- _Data for review_
((
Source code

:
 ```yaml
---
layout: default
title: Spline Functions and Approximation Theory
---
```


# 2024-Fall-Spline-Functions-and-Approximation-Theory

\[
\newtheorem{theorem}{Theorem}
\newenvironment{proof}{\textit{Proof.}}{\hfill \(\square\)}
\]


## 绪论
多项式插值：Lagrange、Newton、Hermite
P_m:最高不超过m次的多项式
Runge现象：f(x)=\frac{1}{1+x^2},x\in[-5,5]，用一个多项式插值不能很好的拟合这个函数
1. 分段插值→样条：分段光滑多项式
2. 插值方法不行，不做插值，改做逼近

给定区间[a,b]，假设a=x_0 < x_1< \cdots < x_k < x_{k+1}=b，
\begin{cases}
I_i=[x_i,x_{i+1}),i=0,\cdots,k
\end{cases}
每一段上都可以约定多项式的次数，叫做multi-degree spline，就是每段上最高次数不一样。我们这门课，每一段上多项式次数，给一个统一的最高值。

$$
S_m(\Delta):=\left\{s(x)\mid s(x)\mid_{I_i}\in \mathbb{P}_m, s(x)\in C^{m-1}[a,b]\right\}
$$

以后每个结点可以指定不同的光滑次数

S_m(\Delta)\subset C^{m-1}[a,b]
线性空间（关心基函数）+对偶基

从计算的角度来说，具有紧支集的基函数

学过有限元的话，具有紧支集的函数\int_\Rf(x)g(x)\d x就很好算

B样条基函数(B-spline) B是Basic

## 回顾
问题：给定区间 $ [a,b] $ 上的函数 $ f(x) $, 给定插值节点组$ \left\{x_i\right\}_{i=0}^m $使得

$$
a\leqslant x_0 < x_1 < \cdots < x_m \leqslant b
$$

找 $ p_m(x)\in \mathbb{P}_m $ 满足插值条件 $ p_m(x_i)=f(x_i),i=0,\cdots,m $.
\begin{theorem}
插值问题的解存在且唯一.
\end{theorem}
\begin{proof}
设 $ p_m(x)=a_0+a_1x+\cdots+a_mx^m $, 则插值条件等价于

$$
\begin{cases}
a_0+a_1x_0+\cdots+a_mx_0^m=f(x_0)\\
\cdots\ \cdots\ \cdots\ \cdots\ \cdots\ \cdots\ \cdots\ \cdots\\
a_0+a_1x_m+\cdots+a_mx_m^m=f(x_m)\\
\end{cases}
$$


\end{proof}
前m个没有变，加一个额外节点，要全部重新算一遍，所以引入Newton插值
))
- _Exercise directions_
Exactly as they stand in the records above, print the lines from the one containing "问题：给定区间 $ [a,b]" through the final line, inclusive.

- _Output of the exercise_
问题：给定区间 $ [a,b] $ 上的函数 $ f(x) $, 给定插值节点组$ \left\{x_i\right\}_{i=0}^m $使得

$$
a\leqslant x_0 < x_1 < \cdots < x_m \leqslant b
$$

找 $ p_m(x)\in \mathbb{P}_m $ 满足插值条件 $ p_m(x_i)=f(x_i),i=0,\cdots,m $.
\begin{theorem}
插值问题的解存在且唯一.
\end{theorem}
\begin{proof}
设 $ p_m(x)=a_0+a_1x+\cdots+a_mx^m $, 则插值条件等价于

$$
\begin{cases}
a_0+a_1x_0+\cdots+a_mx_0^m=f(x_0)\\
\cdots\ \cdots\ \cdots\ \cdots\ \cdots\ \cdots\ \cdots\ \cdots\\
a_0+a_1x_m+\cdots+a_mx_m^m=f(x_m)\\
\end{cases}
$$


\end{proof}
前m个没有变，加一个额外节点，要全部重新算一遍，所以引入Newton插值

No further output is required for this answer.